12. Acute renal injury: The severity of renal involvement ranges from hematuria and proteinuria to severe renal failure and oligoanuria, which occur in one-half of cases. Hypertension is also frequently observed. Although as many as 50 percent of those with HUS require dialysis during the acute phase, the prognosis for recovery of renal function is generally favorable.
13. Up to 10% of patients with this latest infection with STEC 0104: H4 strain may develop HUS, with a case-fatality rate ranging from 3% to 5%.
14. Normally HUS is the most common cause of acute renal failure in young children but this strain (STEC 0104: H4) is affecting female adults above the age of 20.
15. It can cause neurological complications like seizure, stroke and coma in 25% of HUS patients and chronic renal sequelae, usually mild, in around 50% of survivors.
16. Normally HUS can be Typical HUS or atypical HUS. Typical HUS is Shiga-like toxin (Stx) associated HUS and atypical HUS is non-shiga toxin (NStx) associated HUS.
17. Typical Stx HUS occurs after a prodromal episode of bloody diarrhea. It normally affects children under the age of five years. On the other hand atypical non-shiga toxin associated (NStx) HUS is a heterogeneous disorder distinguished clinically by the absence of diarrhea or Shiga toxin-producing E. coli infection, but with microangiopathic hemolytic anemia, thrombocytopenia, and acute renal injury.
18. Typical HUS primarily follows an infection with Shiga toxin producing strains of E coli. The most common serotype is O157:H7, which is found in 70 percent of cases. The annual incidence is 2 to 3 per 100,000 children less than five years of age. The current strain is different Shiga toxin–producing E coli O104:H4.
19. This disorder is commonly observed during the summer.
20. The differential diagnosis includes : other enteric infections, Henoch-Schönlein purpura, systemic vasculitis, sepsis, and disseminated intravascular coagulation.
21. There is no known effective therapy to prevent progression from the bloody diarrheal phase (acute infectious phase) to the post diarrheal phase of HUS.
22. Therapy is supportive. One can give antibiotics but NOT anti motility agents. Some research has shown that administering antibiotics may in fact increase their risk of developing HUS, but the CDC recommends that clinicians ultimately determine treatment according to each individual patient. There may be indications for antibiotics in patients with severe intestinal inflammation if perforation is of concern. Of note, isolates of STEC O104:H4 from patients in Germany have demonstrated resistance to multiple antibiotics.
23. Patients may require red blood cell transfusions when the Hb is below 6 g/dL.
24. Platelets are transfused when there is active bleeding or prior to a required invasive procedure in patients with platelet counts less than 30,000/mm3
25. Dehydration is corrected as per requirement.
26. Dialysis is done as per standard indications.

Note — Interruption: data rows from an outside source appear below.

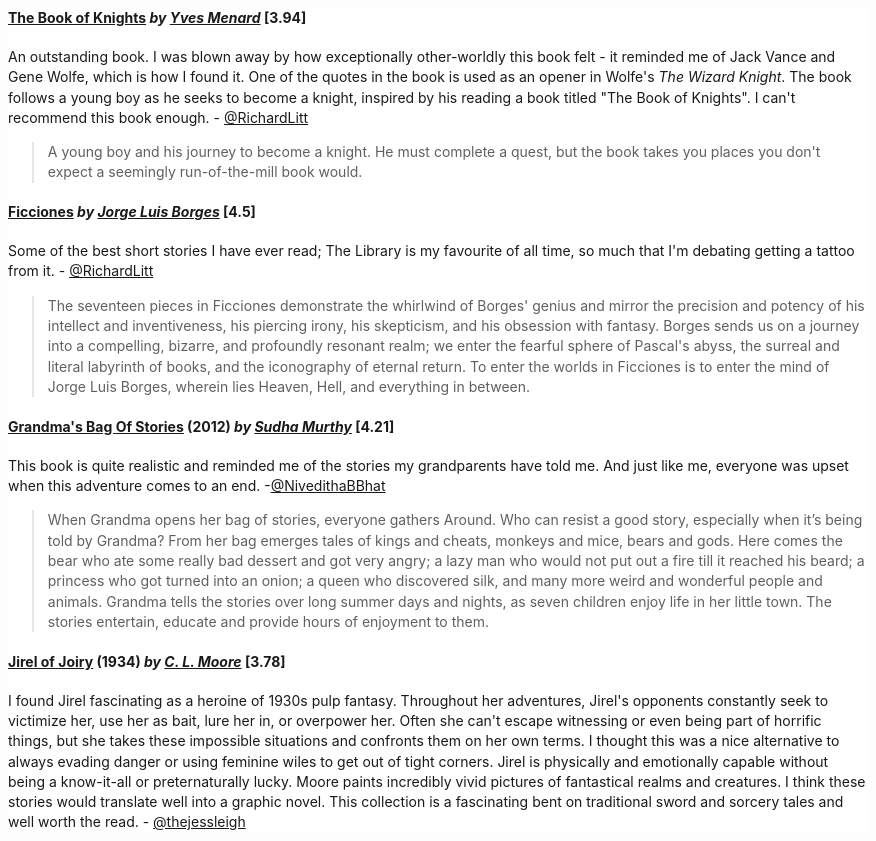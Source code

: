 #### [The Book of Knights](https://www.goodreads.com/en/book/show/1583772) _by [Yves Menard](https://en.wikipedia.org/wiki/Yves_Meynard)_ [3.94]

An outstanding book. I was blown away by how exceptionally other-worldly this book felt - it reminded me of Jack Vance and Gene Wolfe, which is how I found it. One of the quotes in the book is used as an opener in Wolfe's _The Wizard Knight_. The book follows a young boy as he seeks to become a knight, inspired by his reading a book titled "The Book of Knights". I can't recommend this book enough. - [@RichardLitt](https://github.com/RichardLitt)

> A young boy and his journey to become a knight. He must complete a quest, but the book takes you places you don't expect a seemingly run-of-the-mill book would.

#### [Ficciones](https://www.goodreads.com/book/show/426504.Ficciones) _by [Jorge Luis Borges](https://en.wikipedia.org/wiki/Jorge_Luis_Borges)_ [4.5]

Some of the best short stories I have ever read; The Library is my favourite of all time, so much that I'm debating getting a tattoo from it. - [@RichardLitt](https://github.com/RichardLitt)

> The seventeen pieces in Ficciones demonstrate the whirlwind of Borges' genius and mirror the precision and potency of his intellect and inventiveness, his piercing irony, his skepticism, and his obsession with fantasy. Borges sends us on a journey into a compelling, bizarre, and profoundly resonant realm; we enter the fearful sphere of Pascal's abyss, the surreal and literal labyrinth of books, and the iconography of eternal return. To enter the worlds in Ficciones is to enter the mind of Jorge Luis Borges, wherein lies Heaven, Hell, and everything in between.

#### [Grandma's Bag Of Stories](https://www.goodreads.com/book/show/13510813-grandma-s-bag-of-stories) (2012) _by [Sudha Murthy](https://en.wikipedia.org/wiki/Sudha_Murty)_ [4.21]

This book is quite realistic and reminded me of the stories my grandparents have told me. And just like me, everyone was upset when this adventure comes to an end. -[@NivedithaBBhat](https://github.com/NivedithaBBhat)

> When Grandma opens her bag of stories, everyone gathers Around.
> Who can resist a good story, especially when it’s being told by Grandma? From her bag emerges tales of kings and cheats, monkeys and mice, bears and gods. Here comes the bear who ate some really bad dessert and got very angry; a lazy man who would not put out a fire till it reached his beard; a princess who got turned into an onion; a queen who discovered silk, and many more weird and wonderful people and animals.
> Grandma tells the stories over long summer days and nights, as seven children enjoy life in her little town. The stories entertain, educate and provide hours of enjoyment to them.

#### [Jirel of Joiry](https://www.goodreads.com/book/show/941226.Jirel_of_Joiry) (1934) _by [C. L. Moore](https://en.wikipedia.org/wiki/C._L._Moore)_ [3.78]

I found Jirel fascinating as a heroine of 1930s pulp fantasy. Throughout her adventures, Jirel's opponents constantly seek to victimize her, use her as bait, lure her in, or overpower her. Often she can't escape witnessing or even being part of horrific things, but she takes these impossible situations and confronts them on her own terms. I thought this was a nice alternative to always evading danger or using feminine wiles to get out of tight corners. Jirel is physically and emotionally capable without being a know-it-all or preternaturally lucky. Moore paints incredibly vivid pictures of fantastical realms and creatures. I think these stories would translate well into a graphic novel. This collection is a fascinating bent on traditional sword and sorcery tales and well worth the read. - [@thejessleigh](https://github.com/thejessleigh)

27. Hypertension is managed by fluid restriction, antihypertensive agents, and dialysis if needed. Nifedipine is the drug of choice in initial phase to be substituted with ACE inhibitors later.
28. Parenteral diazepam, phenytoin, and fos-phenytoin are used for seizures.
29. One can try plasma exchange in cases with significant neurologic symptoms.
30. Do not use antithrombotic agents or oral Shiga toxin-binding agent.
31. In general, prognosis is excellent with mortality rates below 5 percent. 5% of patients will have significant long-term sequelae of either stroke or end-stage renal failure. In patients who require renal transplantation, recurrence of HUS is rare.
32. All stools submitted for testing from patients with acute community-acquired diarrhea should be cultured for STEC O157:H7. These stools should be simultaneously assayed for non-O157 STEC with a test that detects the Shiga toxins or the genes encoding these toxins
33. It is often difficult to isolate STEC in stool by the time a patient presents with HUS.
34. WHO does not recommend any trade restrictions related to this outbreak.